After the aforementioned C-section, you will not be able to sit up without being in tremendous pain, which makes post-epidural nausea even more unpleasant (yes, dry-heaving can be particularly unpleasant if you have no stomach muscles with which to heave). Here’s where things get trickier: You can’t get out of your hospital bed to pick up and feed your crying baby. If you’re lucky and your partner is allowed to stay at night, they can bring the baby to you. If you are in a shared room, though, and your partner can’t stay with you and the baby overnight, well, then that baby is going to the nursery for a few hours and will be brought to you when hungry.

Speaking of that first night, it will be one of the most harrowing of your life.

Just ask my husband to recount the alarmed conversation he overheard between me and one of the nurses when our newborn son was, as it turned out, just hiccuping. You will cry. You will panic. You will be sweating and shivering at the same time, all while recovering from the trauma that is childbirth. It is awful. But as soon as you see the sun crack through the clouds the next morning ― because you will be awake for that ― you will take a deep breath and feel oddly, infinitely better.

“It is frustrating. It is immensely comical. But mostly it’s painful.”

At some point, probably in that second day, the kind nurses will come by and take out your catheter to “get you up and moving.” Follow these nurses to the ends of the earth. If they want to take out your catheter even though you are, for the first time in your life loving the feeling of not ever having to pee, do it. That first pee, however, will be an out-of-body experience. You, a full-grown woman, will have to relearn how to pee! It is extremely humbling to stand over a toilet wearing only a big T-shirt (after all, your vanity left you sometime around the fifth OB-GYN appointment) with some patient nurse holding you up because you cannot stand on your own. They will not let you try to pee until you have the urge, which makes the whole thing very unsettling. It is frustrating. It is immensely comical. But mostly it’s painful.

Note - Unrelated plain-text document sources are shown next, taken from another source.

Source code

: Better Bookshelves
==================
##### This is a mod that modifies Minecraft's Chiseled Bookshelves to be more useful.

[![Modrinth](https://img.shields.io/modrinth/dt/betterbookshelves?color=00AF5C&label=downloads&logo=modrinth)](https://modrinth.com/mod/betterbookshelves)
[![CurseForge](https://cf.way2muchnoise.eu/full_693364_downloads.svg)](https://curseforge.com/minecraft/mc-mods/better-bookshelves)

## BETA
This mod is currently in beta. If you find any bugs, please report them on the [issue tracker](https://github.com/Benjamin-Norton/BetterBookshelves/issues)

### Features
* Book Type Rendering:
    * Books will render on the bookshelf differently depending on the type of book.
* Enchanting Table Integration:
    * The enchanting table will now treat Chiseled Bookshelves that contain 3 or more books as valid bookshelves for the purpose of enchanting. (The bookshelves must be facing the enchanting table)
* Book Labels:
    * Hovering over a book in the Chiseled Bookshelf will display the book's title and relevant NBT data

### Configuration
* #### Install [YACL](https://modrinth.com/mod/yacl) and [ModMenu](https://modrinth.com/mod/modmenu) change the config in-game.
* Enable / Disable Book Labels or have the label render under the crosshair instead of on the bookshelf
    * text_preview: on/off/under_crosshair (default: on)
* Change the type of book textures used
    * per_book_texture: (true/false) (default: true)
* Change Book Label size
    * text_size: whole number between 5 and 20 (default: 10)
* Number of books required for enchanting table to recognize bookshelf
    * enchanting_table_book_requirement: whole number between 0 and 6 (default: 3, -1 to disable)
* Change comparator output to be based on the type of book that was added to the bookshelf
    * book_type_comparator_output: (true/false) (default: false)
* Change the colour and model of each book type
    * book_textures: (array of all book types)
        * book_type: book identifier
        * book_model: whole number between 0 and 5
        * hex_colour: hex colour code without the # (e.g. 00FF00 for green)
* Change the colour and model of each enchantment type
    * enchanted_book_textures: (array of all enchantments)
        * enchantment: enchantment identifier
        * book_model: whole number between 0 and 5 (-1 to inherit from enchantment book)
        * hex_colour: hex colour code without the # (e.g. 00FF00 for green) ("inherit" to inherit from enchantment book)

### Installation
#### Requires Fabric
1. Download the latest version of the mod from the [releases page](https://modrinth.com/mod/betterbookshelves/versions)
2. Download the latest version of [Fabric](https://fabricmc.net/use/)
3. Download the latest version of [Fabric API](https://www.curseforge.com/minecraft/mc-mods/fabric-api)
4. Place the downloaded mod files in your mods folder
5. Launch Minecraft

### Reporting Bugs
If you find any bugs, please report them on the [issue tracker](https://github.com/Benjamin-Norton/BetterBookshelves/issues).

A few days later, you’ll be on your way home. Your partner, or whomever is driving you home, will have never driven slower in their lives and you will not care. You will practically limp into your home. It will be the same as it as before, but you will realize something has most definitely shifted. It simultaneously feels so much bigger and smaller. You sit down (albeit slowly) with the baby in your arms and think, OK, what now? And then you might cry. Or you might sit there in silence. But you will definitely be stunned. That first night is terrifying and blissful and full of so many times you want to call your own mother and ask if she’s ever forgiven you for any of it.

A word on getting out of bed (literally, not figuratively): Before sitting up, slowly roll over to the side of the bed. Have your partner tenderly put extra pillows under your head. Use your arms to prop yourself up sideways while they spot you. Slowly sit up. Do that for roughly the next two weeks before getting out of bed (or any seated position).

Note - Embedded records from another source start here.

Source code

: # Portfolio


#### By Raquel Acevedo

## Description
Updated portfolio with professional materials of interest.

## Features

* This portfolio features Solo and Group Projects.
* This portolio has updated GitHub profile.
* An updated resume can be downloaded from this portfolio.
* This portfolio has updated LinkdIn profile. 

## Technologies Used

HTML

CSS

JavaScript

And, lastly, the first poop. Nurses probably will have given you Colace or some other stool softener every day in the hospital. Take it. It will make this experience much better. But once you feel the need to have a bowel movement, get a magazine, a book, your phone, whatever, and bring it with you. This will take a while. It will be unpleasant. Thinking about it now is giving me mild sweats. The good news is that it gets easier each time, so keep up the Colace.

I’m more than two years out from my last delivery ― again via scheduled C-sections, so really this is just my experience and isn’t prescriptive. You’d think I would’ve forgotten most of these details thanks to time and years of sleep deprivation, but alas, it’s all crystal clear. Women have an uncanny ability to get through shit, and childbirth is just one of a long list of examples why. Not to go all rah-rah on you, but remember: You’ve got this.